#### WHAT THIS TASK INVOLVES
In full and without alteration, output each record given here.

#### THE DATA
· · · ·

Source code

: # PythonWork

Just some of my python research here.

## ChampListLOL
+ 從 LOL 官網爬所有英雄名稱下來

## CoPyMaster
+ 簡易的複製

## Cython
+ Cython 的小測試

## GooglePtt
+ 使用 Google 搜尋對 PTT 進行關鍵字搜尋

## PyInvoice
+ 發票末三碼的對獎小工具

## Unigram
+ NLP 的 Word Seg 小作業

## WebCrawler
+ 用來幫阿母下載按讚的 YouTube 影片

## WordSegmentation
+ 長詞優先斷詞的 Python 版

· · · ·

#### RESULT
Source code

: # PythonWork

Just some of my python research here.

## ChampListLOL
+ 從 LOL 官網爬所有英雄名稱下來

## CoPyMaster
+ 簡易的複製

## Cython
+ Cython 的小測試

## GooglePtt
+ 使用 Google 搜尋對 PTT 進行關鍵字搜尋

## PyInvoice
+ 發票末三碼的對獎小工具

## Unigram
+ NLP 的 Word Seg 小作業

## WebCrawler
+ 用來幫阿母下載按讚的 YouTube 影片

## WordSegmentation
+ 長詞優先斷詞的 Python 版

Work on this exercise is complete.